The quick adjustments in March included “changing the actual curriculum (Bowersox’s group), preparing the instructors to deliver curriculum this way (Turner’s group) and supporting the counties in identifying participants and preparing them to be able complete training this way (Price’s group),” Swain said. “The logistics of this was pretty intense and many of our staff are involved in the effort ...”

Amber SnyderBy the time the trio spoke about their recent experience, they explained that Amber Snyder, who started at Pitt as simulation program supervisor just a month before the pandemic arrived, also was integral to planning the response to COVID-19.

The COVID Connect group still meets every Friday to keep adjusting support of trainings and instruction, Snyder says. “I didn’t know how much I would miss walking to a meeting or walking to the break room,” she says, just to have down time to think about her next action.

“We were in the office one day and the next day we were not,” Price marvels. “It’s been difficult to figure out how to support counties through all online services.” Some counties have had their CYF workers staying home and others have not, but the Resource Center was forced to curtail travel from the beginning, which has complicated their work.

Normally, Bowersox and another Resource Center staffer oversee a team of curriculum and instruction specialists who create all the materials for the trainings.
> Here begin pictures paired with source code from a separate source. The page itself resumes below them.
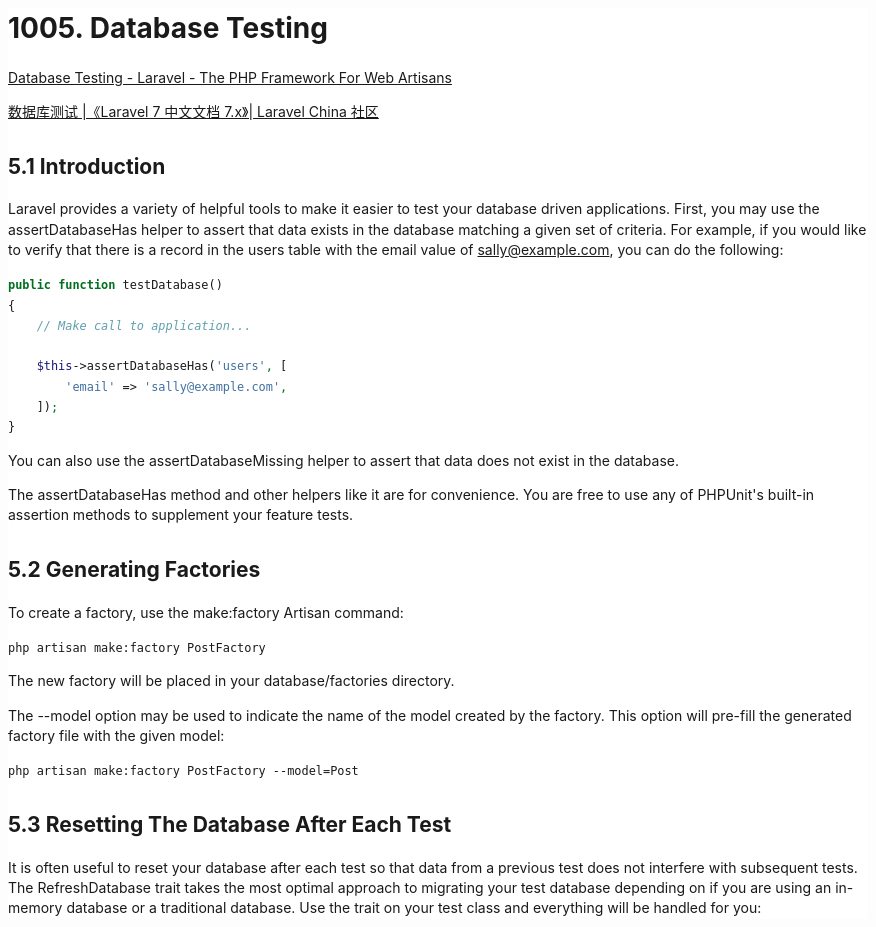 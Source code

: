 # 1005. Database Testing

[Database Testing - Laravel - The PHP Framework For Web Artisans](https://laravel.com/docs/7.x/database-testing)

[数据库测试 |《Laravel 7 中文文档 7.x》| Laravel China 社区](https://learnku.com/docs/laravel/7.x/database-testing/7508)

## 5.1 Introduction

Laravel provides a variety of helpful tools to make it easier to test your database driven applications. First, you may use the assertDatabaseHas helper to assert that data exists in the database matching a given set of criteria. For example, if you would like to verify that there is a record in the users table with the email value of sally@example.com, you can do the following:

```php
public function testDatabase()
{
    // Make call to application...

    $this->assertDatabaseHas('users', [
        'email' => 'sally@example.com',
    ]);
}
```

You can also use the assertDatabaseMissing helper to assert that data does not exist in the database.

The assertDatabaseHas method and other helpers like it are for convenience. You are free to use any of PHPUnit's built-in assertion methods to supplement your feature tests.

## 5.2 Generating Factories

To create a factory, use the make:factory Artisan command:

```
php artisan make:factory PostFactory
```

The new factory will be placed in your database/factories directory.

The --model option may be used to indicate the name of the model created by the factory. This option will pre-fill the generated factory file with the given model:

```
php artisan make:factory PostFactory --model=Post
```

## 5.3 Resetting The Database After Each Test

It is often useful to reset your database after each test so that data from a previous test does not interfere with subsequent tests. The RefreshDatabase trait takes the most optimal approach to migrating your test database depending on if you are using an in-memory database or a traditional database. Use the trait on your test class and everything will be handled for you:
Price, as a supervisor in the northeast region of the state, has charge of a team travelling throughout that part of the commonwealth. And Turner has more than 100 contracted instructors and spends much of her time working one on one with them.

Snyder’s work overseeing one of the baseline trainings for CYF workers — simulation trainings — has been essential as well, providing “a safe environment before they go into the field,” she says, to begin assessing the safety of a child’s home environment, for instance.

Jody Price“We’ve seen some advantages” to remote learning, Price says — more people can attend each training — but it can get “very cumbersome to deliver everything online” at times, she adds, when trying to reach dozens of people per county. Still, the staff even held their annual Pitt–Johnstown retreat for foster youth transitioning to adult independence.

“We’ve really had to think about our delivery method of the curriculum we provide,” says Bowersox, “and make them as engaging and meaningful” in the remote world as they are in person.

Her team is used to working closely with subject matter experts across the state to make sure content meets the needs of CYF staff, she says. “We need to adapt to how we’re doing simulation online,” since part of the training is learning to see people’s body language, for example.

“We commit to give the most support we can to child welfare workers,” she says, “because it helps children, youth and families in Pennsylvania. We’re making sure we’re still meeting that need.”